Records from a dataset

____

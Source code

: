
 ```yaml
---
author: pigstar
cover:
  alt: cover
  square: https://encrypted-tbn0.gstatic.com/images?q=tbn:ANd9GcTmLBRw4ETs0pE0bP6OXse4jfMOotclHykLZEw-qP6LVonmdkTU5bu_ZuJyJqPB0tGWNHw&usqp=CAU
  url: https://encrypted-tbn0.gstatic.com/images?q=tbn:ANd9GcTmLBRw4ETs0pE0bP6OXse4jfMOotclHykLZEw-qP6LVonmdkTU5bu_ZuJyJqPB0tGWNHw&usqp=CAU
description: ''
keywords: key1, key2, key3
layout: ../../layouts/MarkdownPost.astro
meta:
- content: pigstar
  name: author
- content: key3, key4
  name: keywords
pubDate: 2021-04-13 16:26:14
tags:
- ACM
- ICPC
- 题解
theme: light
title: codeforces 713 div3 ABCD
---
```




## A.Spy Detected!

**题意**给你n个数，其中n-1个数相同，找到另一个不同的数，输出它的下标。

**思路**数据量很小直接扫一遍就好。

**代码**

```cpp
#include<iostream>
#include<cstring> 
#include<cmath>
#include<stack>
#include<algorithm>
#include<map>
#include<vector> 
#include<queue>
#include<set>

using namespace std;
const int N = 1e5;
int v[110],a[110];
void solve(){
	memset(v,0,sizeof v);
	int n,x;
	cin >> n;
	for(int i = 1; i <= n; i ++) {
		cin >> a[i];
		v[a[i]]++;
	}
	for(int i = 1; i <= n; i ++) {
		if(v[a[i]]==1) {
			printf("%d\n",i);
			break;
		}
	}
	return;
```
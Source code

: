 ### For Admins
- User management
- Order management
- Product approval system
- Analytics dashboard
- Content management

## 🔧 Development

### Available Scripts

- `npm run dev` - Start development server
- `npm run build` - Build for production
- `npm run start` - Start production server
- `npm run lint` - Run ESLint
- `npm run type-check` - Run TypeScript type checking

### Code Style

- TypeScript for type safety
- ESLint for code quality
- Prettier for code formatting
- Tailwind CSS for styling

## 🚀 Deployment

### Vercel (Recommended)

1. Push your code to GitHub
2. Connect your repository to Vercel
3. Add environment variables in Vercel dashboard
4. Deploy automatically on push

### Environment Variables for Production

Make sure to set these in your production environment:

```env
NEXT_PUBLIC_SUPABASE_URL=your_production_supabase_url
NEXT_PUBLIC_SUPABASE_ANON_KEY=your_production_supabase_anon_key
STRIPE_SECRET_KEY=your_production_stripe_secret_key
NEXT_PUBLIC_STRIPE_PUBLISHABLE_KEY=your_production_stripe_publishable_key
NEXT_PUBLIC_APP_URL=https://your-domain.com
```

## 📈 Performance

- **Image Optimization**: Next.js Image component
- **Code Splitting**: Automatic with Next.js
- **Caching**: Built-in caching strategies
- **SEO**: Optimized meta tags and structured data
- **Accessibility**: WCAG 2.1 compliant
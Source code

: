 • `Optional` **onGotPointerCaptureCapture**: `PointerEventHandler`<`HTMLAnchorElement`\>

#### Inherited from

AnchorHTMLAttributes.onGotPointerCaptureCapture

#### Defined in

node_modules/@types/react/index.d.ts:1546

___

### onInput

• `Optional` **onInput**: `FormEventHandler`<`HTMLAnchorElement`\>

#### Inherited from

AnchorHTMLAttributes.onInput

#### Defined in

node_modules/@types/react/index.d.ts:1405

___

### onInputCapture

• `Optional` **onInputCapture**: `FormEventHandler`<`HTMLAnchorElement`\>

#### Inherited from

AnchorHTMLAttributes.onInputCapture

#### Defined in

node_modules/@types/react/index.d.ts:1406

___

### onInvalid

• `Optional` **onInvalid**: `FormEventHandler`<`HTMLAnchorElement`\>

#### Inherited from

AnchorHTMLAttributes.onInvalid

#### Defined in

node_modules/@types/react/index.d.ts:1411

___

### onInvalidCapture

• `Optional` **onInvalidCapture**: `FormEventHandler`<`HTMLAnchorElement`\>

____

» EXERCISE:
Please reproduce exactly the lines above, beginning with the first and ending with the line that contains "3. Add environment", and include nothing outside that range.

» YOUR SOLUTION:
Source code

:
 ```yaml
---
author: pigstar
cover:
  alt: cover
  square: https://encrypted-tbn0.gstatic.com/images?q=tbn:ANd9GcTmLBRw4ETs0pE0bP6OXse4jfMOotclHykLZEw-qP6LVonmdkTU5bu_ZuJyJqPB0tGWNHw&usqp=CAU
  url: https://encrypted-tbn0.gstatic.com/images?q=tbn:ANd9GcTmLBRw4ETs0pE0bP6OXse4jfMOotclHykLZEw-qP6LVonmdkTU5bu_ZuJyJqPB0tGWNHw&usqp=CAU
description: ''
keywords: key1, key2, key3
layout: ../../layouts/MarkdownPost.astro
meta:
- content: pigstar
  name: author
- content: key3, key4
  name: keywords
pubDate: 2021-04-13 16:26:14
tags:
- ACM
- ICPC
- 题解
theme: light
title: codeforces 713 div3 ABCD
---
```




## A.Spy Detected!

**题意**给你n个数，其中n-1个数相同，找到另一个不同的数，输出它的下标。

**思路**数据量很小直接扫一遍就好。

**代码**

```cpp
#include<iostream>
#include<cstring> 
#include<cmath>
#include<stack>
#include<algorithm>
#include<map>
#include<vector> 
#include<queue>
#include<set>

using namespace std;
const int N = 1e5;
int v[110],a[110];
void solve(){
	memset(v,0,sizeof v);
	int n,x;
	cin >> n;
	for(int i = 1; i <= n; i ++) {
		cin >> a[i];
		v[a[i]]++;
	}
	for(int i = 1; i <= n; i ++) {
		if(v[a[i]]==1) {
			printf("%d\n",i);
			break;
		}
	}
	return;
```
Source code

: ### For Admins
- User management
- Order management
- Product approval system
- Analytics dashboard
- Content management

## 🔧 Development

### Available Scripts

- `npm run dev` - Start development server
- `npm run build` - Build for production
- `npm run start` - Start production server
- `npm run lint` - Run ESLint
- `npm run type-check` - Run TypeScript type checking

### Code Style

- TypeScript for type safety
- ESLint for code quality
- Prettier for code formatting
- Tailwind CSS for styling

## 🚀 Deployment

### Vercel (Recommended)

1. Push your code to GitHub
2. Connect your repository to Vercel
3. Add environment variables in Vercel dashboard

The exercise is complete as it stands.